TASK TO COMPLETE
Among the lines below, tally those that hold "programming". Return the number and nothing more.

____

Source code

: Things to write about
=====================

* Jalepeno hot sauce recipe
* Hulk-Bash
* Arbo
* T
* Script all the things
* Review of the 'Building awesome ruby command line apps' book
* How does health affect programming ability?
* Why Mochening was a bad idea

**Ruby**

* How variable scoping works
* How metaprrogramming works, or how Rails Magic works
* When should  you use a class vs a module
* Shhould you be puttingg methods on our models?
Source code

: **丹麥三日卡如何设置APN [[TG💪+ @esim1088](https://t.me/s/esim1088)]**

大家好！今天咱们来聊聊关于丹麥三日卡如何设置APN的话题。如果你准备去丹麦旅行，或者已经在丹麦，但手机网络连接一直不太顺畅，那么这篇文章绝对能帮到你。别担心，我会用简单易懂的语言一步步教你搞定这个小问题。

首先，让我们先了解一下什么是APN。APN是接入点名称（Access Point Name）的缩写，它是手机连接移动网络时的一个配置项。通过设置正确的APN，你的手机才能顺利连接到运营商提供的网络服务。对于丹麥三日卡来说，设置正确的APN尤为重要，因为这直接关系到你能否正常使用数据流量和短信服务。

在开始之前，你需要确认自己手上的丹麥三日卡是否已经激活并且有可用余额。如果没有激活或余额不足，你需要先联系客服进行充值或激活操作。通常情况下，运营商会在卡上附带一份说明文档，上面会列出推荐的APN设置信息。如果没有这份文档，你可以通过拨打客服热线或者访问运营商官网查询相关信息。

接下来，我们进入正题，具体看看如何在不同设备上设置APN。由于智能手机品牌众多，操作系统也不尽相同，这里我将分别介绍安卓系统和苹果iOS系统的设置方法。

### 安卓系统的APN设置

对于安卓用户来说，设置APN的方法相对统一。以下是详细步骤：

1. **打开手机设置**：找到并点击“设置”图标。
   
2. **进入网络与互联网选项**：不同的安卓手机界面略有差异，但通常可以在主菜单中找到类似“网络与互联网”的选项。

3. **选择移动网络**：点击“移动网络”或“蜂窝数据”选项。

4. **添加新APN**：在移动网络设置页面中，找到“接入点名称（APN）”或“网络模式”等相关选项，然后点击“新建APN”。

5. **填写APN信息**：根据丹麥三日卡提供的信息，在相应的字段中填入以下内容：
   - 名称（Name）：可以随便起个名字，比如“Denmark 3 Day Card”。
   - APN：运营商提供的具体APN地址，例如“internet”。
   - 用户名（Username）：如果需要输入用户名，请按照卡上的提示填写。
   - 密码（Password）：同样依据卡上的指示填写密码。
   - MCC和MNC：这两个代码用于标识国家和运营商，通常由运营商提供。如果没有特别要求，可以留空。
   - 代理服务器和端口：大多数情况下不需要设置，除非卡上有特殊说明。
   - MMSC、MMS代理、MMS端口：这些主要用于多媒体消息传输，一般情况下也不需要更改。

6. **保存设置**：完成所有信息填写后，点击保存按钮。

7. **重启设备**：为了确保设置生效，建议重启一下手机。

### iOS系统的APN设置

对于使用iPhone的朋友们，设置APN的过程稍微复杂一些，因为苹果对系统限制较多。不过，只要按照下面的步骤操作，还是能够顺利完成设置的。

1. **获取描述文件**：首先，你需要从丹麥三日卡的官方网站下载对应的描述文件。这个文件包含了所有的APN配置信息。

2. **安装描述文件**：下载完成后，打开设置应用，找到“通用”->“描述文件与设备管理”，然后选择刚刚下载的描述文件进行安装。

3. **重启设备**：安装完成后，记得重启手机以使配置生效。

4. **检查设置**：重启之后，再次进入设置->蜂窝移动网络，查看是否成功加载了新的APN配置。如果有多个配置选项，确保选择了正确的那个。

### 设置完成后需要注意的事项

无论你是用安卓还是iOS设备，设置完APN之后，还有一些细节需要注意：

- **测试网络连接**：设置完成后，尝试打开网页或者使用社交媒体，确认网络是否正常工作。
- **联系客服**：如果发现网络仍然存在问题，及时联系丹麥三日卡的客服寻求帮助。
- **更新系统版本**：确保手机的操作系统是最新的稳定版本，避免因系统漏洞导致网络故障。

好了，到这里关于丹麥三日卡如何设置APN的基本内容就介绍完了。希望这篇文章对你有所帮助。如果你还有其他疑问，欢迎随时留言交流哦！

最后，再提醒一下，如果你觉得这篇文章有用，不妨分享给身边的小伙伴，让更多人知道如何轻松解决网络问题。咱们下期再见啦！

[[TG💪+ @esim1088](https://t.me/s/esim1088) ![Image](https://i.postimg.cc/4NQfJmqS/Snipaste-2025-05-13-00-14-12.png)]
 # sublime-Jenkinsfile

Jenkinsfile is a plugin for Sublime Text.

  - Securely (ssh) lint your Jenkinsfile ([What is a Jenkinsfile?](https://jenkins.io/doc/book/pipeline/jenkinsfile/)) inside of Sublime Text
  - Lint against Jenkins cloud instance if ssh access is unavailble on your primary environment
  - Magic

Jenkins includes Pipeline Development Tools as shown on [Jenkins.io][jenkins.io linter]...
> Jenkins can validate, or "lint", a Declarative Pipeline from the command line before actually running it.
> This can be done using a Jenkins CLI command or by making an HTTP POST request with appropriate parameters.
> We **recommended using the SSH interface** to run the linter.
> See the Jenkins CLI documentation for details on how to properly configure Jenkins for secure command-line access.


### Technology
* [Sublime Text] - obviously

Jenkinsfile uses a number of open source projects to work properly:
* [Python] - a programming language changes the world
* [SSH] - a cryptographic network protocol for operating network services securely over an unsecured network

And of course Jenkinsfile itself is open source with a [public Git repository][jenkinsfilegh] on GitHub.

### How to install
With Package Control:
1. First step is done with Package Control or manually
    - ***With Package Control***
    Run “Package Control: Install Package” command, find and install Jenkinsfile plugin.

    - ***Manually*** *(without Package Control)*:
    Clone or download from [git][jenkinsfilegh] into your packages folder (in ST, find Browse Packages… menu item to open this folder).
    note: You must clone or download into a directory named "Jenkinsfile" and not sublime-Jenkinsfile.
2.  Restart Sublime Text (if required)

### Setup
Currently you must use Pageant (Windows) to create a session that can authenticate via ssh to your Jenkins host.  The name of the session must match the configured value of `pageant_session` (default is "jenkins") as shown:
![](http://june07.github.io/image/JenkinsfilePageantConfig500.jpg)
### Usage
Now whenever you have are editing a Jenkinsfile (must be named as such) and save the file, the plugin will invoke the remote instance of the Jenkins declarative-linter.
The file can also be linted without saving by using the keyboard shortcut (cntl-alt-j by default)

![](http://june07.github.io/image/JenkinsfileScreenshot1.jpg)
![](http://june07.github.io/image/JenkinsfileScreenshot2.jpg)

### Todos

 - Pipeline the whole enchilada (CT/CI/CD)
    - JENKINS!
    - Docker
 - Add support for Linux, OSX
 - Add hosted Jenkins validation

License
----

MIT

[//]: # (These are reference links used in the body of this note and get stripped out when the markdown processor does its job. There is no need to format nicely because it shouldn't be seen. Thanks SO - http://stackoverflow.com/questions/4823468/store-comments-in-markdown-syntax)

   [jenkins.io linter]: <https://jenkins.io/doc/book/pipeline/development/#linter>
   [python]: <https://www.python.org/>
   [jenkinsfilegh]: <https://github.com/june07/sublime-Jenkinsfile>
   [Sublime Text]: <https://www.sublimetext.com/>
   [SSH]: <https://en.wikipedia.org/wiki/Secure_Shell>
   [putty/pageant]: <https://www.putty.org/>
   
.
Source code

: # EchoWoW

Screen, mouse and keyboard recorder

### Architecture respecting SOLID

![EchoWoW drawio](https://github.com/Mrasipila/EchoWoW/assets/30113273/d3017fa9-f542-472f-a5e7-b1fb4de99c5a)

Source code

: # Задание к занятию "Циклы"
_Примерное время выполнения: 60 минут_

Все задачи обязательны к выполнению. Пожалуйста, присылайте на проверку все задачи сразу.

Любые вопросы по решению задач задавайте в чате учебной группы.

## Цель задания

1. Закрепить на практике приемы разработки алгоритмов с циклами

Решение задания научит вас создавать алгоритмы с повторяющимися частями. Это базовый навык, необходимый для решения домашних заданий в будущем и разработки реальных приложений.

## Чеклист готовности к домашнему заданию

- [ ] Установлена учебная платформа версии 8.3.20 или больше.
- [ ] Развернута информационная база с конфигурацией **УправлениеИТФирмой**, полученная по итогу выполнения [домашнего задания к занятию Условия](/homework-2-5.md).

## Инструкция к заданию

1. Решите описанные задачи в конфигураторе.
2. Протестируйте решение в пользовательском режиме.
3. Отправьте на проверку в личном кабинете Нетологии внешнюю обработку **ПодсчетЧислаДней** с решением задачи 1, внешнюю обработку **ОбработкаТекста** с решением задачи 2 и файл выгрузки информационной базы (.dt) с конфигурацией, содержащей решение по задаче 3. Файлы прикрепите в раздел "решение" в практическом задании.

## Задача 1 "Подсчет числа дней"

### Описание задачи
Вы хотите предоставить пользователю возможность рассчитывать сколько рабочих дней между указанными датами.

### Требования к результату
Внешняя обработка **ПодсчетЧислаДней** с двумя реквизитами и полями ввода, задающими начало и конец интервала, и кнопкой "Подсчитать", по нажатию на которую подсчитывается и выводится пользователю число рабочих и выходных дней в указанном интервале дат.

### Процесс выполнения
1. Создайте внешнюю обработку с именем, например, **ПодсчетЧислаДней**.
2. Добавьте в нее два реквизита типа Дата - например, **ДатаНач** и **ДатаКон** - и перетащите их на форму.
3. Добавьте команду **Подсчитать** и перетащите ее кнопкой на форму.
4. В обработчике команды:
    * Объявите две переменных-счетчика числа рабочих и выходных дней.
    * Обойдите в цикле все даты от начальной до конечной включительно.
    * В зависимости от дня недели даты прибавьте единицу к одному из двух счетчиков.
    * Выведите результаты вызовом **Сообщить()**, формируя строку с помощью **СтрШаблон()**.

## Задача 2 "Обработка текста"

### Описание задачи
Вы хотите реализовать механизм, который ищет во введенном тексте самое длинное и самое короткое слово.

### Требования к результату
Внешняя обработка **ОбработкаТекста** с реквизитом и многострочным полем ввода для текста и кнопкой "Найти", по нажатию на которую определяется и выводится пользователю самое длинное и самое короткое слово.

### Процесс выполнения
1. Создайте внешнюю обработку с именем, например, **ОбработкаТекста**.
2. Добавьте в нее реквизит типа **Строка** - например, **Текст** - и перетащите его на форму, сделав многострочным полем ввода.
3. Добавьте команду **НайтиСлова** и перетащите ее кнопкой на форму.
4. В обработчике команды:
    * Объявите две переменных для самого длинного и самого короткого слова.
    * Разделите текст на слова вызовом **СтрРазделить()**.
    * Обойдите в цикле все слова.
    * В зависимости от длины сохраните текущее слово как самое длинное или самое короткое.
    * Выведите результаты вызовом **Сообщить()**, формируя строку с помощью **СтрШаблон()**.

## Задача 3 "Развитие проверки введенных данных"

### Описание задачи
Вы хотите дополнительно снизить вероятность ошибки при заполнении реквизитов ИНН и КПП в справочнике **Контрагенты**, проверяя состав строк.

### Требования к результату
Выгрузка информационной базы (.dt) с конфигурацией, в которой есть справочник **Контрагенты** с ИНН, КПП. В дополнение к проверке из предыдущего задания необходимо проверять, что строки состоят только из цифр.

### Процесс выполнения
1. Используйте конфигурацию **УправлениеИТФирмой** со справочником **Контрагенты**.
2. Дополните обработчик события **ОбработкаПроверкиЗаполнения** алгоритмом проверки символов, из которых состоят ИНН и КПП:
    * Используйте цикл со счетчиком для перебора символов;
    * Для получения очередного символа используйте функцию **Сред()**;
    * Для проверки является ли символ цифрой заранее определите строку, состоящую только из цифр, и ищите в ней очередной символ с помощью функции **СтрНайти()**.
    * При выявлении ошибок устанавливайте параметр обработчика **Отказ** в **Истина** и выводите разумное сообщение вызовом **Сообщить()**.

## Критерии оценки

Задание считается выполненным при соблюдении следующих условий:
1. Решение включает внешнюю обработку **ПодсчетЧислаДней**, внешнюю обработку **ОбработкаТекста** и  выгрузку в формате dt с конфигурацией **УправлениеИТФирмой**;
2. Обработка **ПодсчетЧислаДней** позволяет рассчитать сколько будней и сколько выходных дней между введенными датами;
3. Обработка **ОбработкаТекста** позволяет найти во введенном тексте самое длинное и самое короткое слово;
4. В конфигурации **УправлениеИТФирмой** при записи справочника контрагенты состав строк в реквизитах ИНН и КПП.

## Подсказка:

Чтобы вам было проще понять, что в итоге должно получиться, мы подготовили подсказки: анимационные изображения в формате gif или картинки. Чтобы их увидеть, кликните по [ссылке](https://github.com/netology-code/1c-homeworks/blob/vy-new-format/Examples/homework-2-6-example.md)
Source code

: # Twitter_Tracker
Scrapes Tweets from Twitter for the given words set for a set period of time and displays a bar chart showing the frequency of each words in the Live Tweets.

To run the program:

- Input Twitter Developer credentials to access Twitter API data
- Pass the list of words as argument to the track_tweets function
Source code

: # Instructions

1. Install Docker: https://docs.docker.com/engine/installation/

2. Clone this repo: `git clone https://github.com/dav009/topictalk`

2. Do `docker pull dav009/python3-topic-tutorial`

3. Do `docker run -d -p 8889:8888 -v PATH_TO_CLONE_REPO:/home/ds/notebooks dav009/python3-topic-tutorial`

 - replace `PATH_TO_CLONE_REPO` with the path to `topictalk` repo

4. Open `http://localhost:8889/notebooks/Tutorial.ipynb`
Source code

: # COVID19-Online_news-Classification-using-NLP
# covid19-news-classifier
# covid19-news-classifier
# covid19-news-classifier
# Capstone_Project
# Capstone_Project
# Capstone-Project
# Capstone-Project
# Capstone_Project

____

TASK SOLUTION
2